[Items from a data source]

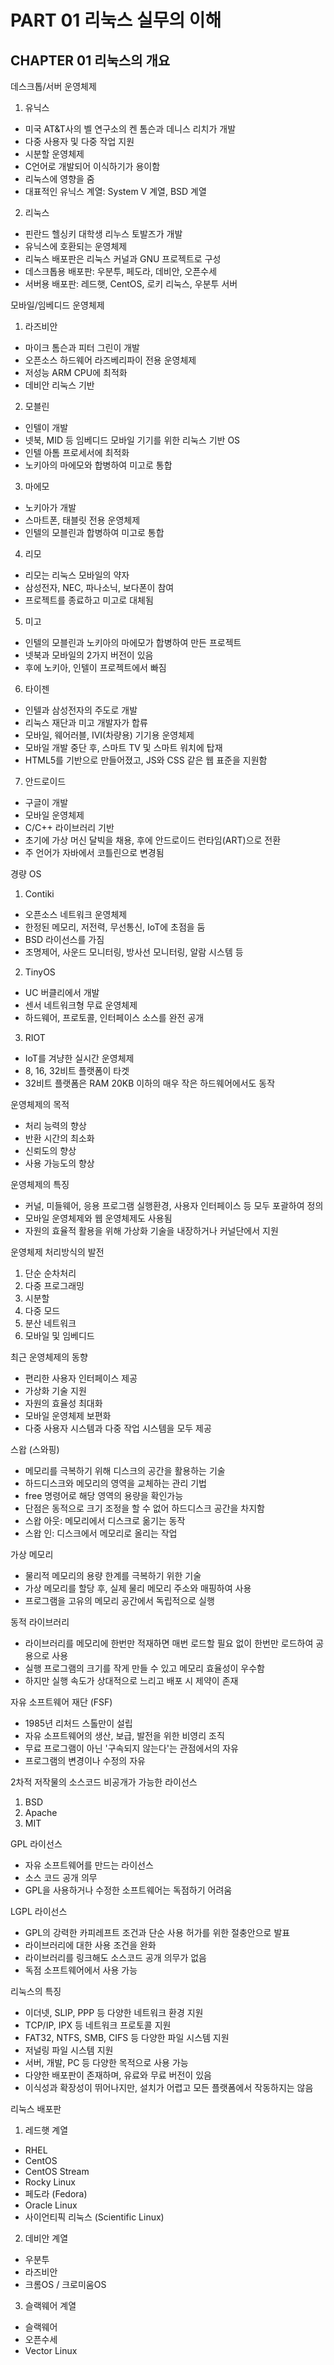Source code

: # PART 01 리눅스 실무의 이해
## CHAPTER 01 리눅스의 개요
데스크톱/서버 운영체제
1. 유닉스
- 미국 AT&T사의 벨 연구소의 켄 톰슨과 데니스 리치가 개발
- 다중 사용자 및 다중 작업 지원
- 시분할 운영체제
- C언어로 개발되어 이식하기가 용이함
- 리눅스에 영향을 줌
- 대표적인 유닉스 계열: System V 계열, BSD 계열

2. 리눅스
- 핀란드 헬싱키 대학생 리누스 토발즈가 개발
- 유닉스에 호환되는 운영체제
- 리눅스 배포판은 리눅스 커널과 GNU 프로젝트로 구성
- 데스크톱용 배포판: 우분투, 페도라, 데비안, 오픈수세
- 서버용 배포판: 레드햇, CentOS, 로키 리눅스, 우분투 서버

모바일/임베디드 운영체제
1. 라즈비안
- 마이크 톰슨과 피터 그린이 개발
- 오픈소스 하드웨어 라즈베리파이 전용 운영체제
- 저성능 ARM CPU에 최적화
- 데비안 리눅스 기반

2. 모블린
- 인텔이 개발
- 넷북, MID 등 임베디드 모바일 기기를 위한 리눅스 기반 OS
- 인텔 아톰 프로세서에 최적화
- 노키아의 마에모와 합병하여 미고로 통합

3. 마에모
- 노키아가 개발
- 스마트폰, 태블릿 전용 운영체제
- 인텔의 모블린과 합병하여 미고로 통합

4. 리모
- 리모는 리눅스 모바일의 약자
- 삼성전자, NEC, 파나소닉, 보다폰이 참여
- 프로젝트를 종료하고 미고로 대체됨

5. 미고
- 인텔의 모블린과 노키아의 마에모가 합병하여 만든 프로젝트
- 넷북과 모바일의 2가지 버전이 있음
- 후에 노키아, 인텔이 프로젝트에서 빠짐

6. 타이젠
- 인텔과 삼성전자의 주도로 개발
- 리눅스 재단과 미고 개발자가 합류
- 모바일, 웨어러블, IVI(차량용) 기기용 운영체제
- 모바일 개발 중단 후, 스마트 TV 및 스마트 워치에 탑재
- HTML5를 기반으로 만들어졌고, JS와 CSS 같은 웹 표준을 지원함

7. 안드로이드
- 구글이 개발
- 모바일 운영체제
- C/C++ 라이브러리 기반
- 초기에 가상 머신 달빅을 채용, 후에 안드로이드 런타임(ART)으로 전환
- 주 언어가 자바에서 코틀린으로 변경됨

경량 OS
1. Contiki
- 오픈소스 네트워크 운영체제
- 한정된 메모리, 저전력, 무선통신, IoT에 초점을 둠
- BSD 라이선스를 가짐
- 조명제어, 사운드 모니터링, 방사선 모니터링, 알람 시스템 등

2. TinyOS
- UC 버클리에서 개발
- 센서 네트워크형 무료 운영체제
- 하드웨어, 프로토콜, 인터페이스 소스를 완전 공개

3. RIOT
- IoT를 겨냥한 실시간 운영체제
- 8, 16, 32비트 플랫폼이 타겟
- 32비트 플랫폼은 RAM 20KB 이하의 매우 작은 하드웨어에서도 동작

운영체제의 목적
- 처리 능력의 향상
- 반환 시간의 최소화
- 신뢰도의 향상
- 사용 가능도의 향상

운영체제의 특징
- 커널, 미들웨어, 응용 프로그램 실행환경, 사용자 인터페이스 등 모두 포괄하여 정의
- 모바일 운영체제와 웹 운영체제도 사용됨
- 자원의 효율적 활용을 위해 가상화 기술을 내장하거나 커널단에서 지원

운영체제 처리방식의 발전
1) 단순 순차처리
2) 다중 프로그래밍
3) 시분할
4) 다중 모드
5) 분산 네트워크
6) 모바일 및 임베디드


최근 운영체제의 동향
- 편리한 사용자 인터페이스 제공
- 가상화 기술 지원
- 자원의 효율성 최대화
- 모바일 운영체제 보편화
- 다중 사용자 시스템과 다중 작업 시스템을 모두 제공

스왑 (스와핑)
- 메모리를 극복하기 위해 디스크의 공간을 활용하는 기술
- 하드디스크와 메모리의 영역을 교체하는 관리 기법
- free 명령어로 해당 영역의 용량을 확인가능
- 단점은 동적으로 크기 조정을 할 수 없어 하드디스크 공간을 차지함
- 스왑 아웃: 메모리에서 디스크로 옮기는 동작
- 스왑 인: 디스크에서 메모리로 올리는 작업

가상 메모리
- 물리적 메모리의 용량 한계를 극복하기 위한 기술
- 가상 메모리를 할당 후, 실제 물리 메모리 주소와 매핑하여 사용
- 프로그램을 고유의 메모리 공간에서 독립적으로 실행

동적 라이브러리
- 라이브러리를 메모리에 한번만 적재하면 매번 로드할 필요 없이 한번만 로드하여 공용으로 사용
- 실행 프로그램의 크기를 작게 만들 수 있고 메모리 효율성이 우수함
- 하지만 실행 속도가 상대적으로 느리고 배포 시 제약이 존재

자유 소프트웨어 재단 (FSF)
- 1985년 리처드 스톨만이 설립
- 자유 소프트웨어의 생산, 보급, 발전을 위한 비영리 조직
- 무료 프로그램이 아닌 '구속되지 않는다'는 관점에서의 자유
- 프로그램의 변경이나 수정의 자유

2차적 저작물의 소스코드 비공개가 가능한 라이선스
1) BSD
2) Apache
3) MIT

GPL 라이선스
- 자유 소프트웨어를 만드는 라이선스
- 소스 코드 공개 의무
- GPL을 사용하거나 수정한 소프트웨어는 독점하기 어려움

LGPL 라이선스
- GPL의 강력한 카피레프트 조건과 단순 사용 허가를 위한 절충안으로 발표
- 라이브러리에 대한 사용 조건을 완화
- 라이브러리를 링크해도 소스코드 공개 의무가 없음
- 독점 소프트웨어에서 사용 가능

리눅스의 특징
- 이더넷, SLIP, PPP 등 다양한 네트워크 환경 지원
- TCP/IP, IPX 등 네트워크 프로토콜 지원
- FAT32, NTFS, SMB, CIFS 등 다양한 파일 시스템 지원
- 저널링 파일 시스템 지원
- 서버, 개발, PC 등 다양한 목적으로 사용 가능
- 다양한 배포판이 존재하며, 유료와 무료 버전이 있음
- 이식성과 확장성이 뛰어나지만, 설치가 어렵고 모든 플랫폼에서 작동하지는 않음

리눅스 배포판
1. 레드햇 계열
- RHEL
- CentOS
- CentOS Stream
- Rocky Linux
- 페도라 (Fedora)
- Oracle Linux
- 사이언티픽 리눅스 (Scientific Linux)

2. 데비안 계열
- 우분투
- 라즈비안
- 크롬OS / 크로미움OS

3. 슬랙웨어 계열
- 슬랙웨어
- 오픈수세
- Vector Linux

EXERCISE >> Please write out, exactly as they appear, the lines from the line containing "- 저널링 파일 시스템 지원" through the last line of the records above, both included.

ANSWER >>
- 저널링 파일 시스템 지원
- 서버, 개발, PC 등 다양한 목적으로 사용 가능
- 다양한 배포판이 존재하며, 유료와 무료 버전이 있음
- 이식성과 확장성이 뛰어나지만, 설치가 어렵고 모든 플랫폼에서 작동하지는 않음

리눅스 배포판
1. 레드햇 계열
- RHEL
- CentOS
- CentOS Stream
- Rocky Linux
- 페도라 (Fedora)
- Oracle Linux
- 사이언티픽 리눅스 (Scientific Linux)

2. 데비안 계열
- 우분투
- 라즈비안
- 크롬OS / 크로미움OS

3. 슬랙웨어 계열
- 슬랙웨어
- 오픈수세
- Vector Linux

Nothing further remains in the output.